Prose from Poetry Magazine

Translator’s Note: “A blind man was riding an unheated train” by Arseny Tarkovsky

Originally Published: June 01, 2011

Perhaps all translations are Frankenstein’s monsters. The main question then becomes: is the creature alive? We know that translations, like the monster, are a grab bag of other organs and skin, stolen from the graveyards of other traditions whose sensibilities are not always our own, grafted together into something that approximates a whole. But has the translator provided the lightning rod, gathered the electricity? In the end, does it breathe?

Tarkovsky’s poetry exemplifies the richness of Russian poetry, driven as it is by its music, propelled by a stunning diversity of meters and rhyme schemes; our translation, we determined, should make every attempt for a parallel (if not exactly corresponding) music. For example, in his war-era portrait “A blind man was riding...,” Tarkovsky employs a dactylic trimeter (plus a final beat) in couplets that echo Nikolay Nekrasov’s jaunty folk song meters, creating a dissonant effect with the grim picture of a blind man in a cargo train during the Nazi invasion. Almost accidentally, I began to hear the poem as amphibrachs, an unusual three-part foot (unstressed-stressed-unstressed), and then worked to maintain that dance nearly to the end. Without a rhythm and rhyme, we would risk turning Tarkovsky into a standard Socialist Realist—losing that suture of sound and vision that makes his poetry lasting. (I have taken just a couple of liberties with meaning, but mainly as a way to keep the spell from breaking.)
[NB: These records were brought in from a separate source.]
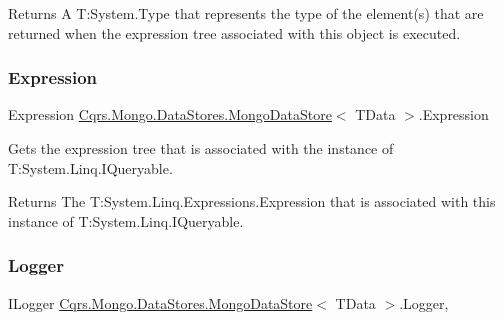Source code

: \begin{DoxyReturn}{Returns}
A T\+:\+System.\+Type that represents the type of the element(s) that are returned when the expression tree associated with this object is executed. 
\end{DoxyReturn}
\mbox{\label{classCqrs_1_1Mongo_1_1DataStores_1_1MongoDataStore_a1a151694ae4eef805bd64aa7a3ae70ed_a1a151694ae4eef805bd64aa7a3ae70ed}} 
\subsubsection{\texorpdfstring{Expression}{Expression}}
{\footnotesize\ttfamily Expression \hyperlink{classCqrs_1_1Mongo_1_1DataStores_1_1MongoDataStore}{Cqrs.\+Mongo.\+Data\+Stores.\+Mongo\+Data\+Store}$<$ T\+Data $>$.Expression\hspace{0.3cm}{\ttfamily [get]}}



Gets the expression tree that is associated with the instance of T\+:\+System.\+Linq.\+I\+Queryable. 

\begin{DoxyReturn}{Returns}
The T\+:\+System.\+Linq.\+Expressions.\+Expression that is associated with this instance of T\+:\+System.\+Linq.\+I\+Queryable. 
\end{DoxyReturn}
\mbox{\label{classCqrs_1_1Mongo_1_1DataStores_1_1MongoDataStore_a29e943482b60be2d3d253af59d3fc5eb_a29e943482b60be2d3d253af59d3fc5eb}} 
\subsubsection{\texorpdfstring{Logger}{Logger}}
{\footnotesize\ttfamily I\+Logger \hyperlink{classCqrs_1_1Mongo_1_1DataStores_1_1MongoDataStore}{Cqrs.\+Mongo.\+Data\+Stores.\+Mongo\+Data\+Store}$<$ T\+Data $>$.Logger\hspace{0.3cm}{\ttfamily [get]}, {\ttfamily [protected]}}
In “To Poems,” Tarkovsky’s characteristic Christian pantheism rises to the surface of the poem, like sudden green in spring. The final lines presented a problem that thankfully was clarified by F.D. Reeve, who noted that the “eyes of grass” is a reference to how fields of grasses would contain wildflowers, whose “eyes” would seed the earth. In what is an all-too-typical problem in translation, what appeared to be pure abyssal surrealism—“eyes of grass”—was an associative leap from one place to another place, very much on (and in) earth. How stunning that a poet of such great humility (from humus, earth) is, in that final stanza, able to pull off speaking as earth. —pm

Philip Metres (he/him) grew up in the suburbs of Chicago, Illinois, the grandchild of Lebanese refugees and migrants and the descendent of Irish famine survivors. Metres has been called “one of the essential poets of our time,” whose work is “beautiful, powerful, magnetically original.”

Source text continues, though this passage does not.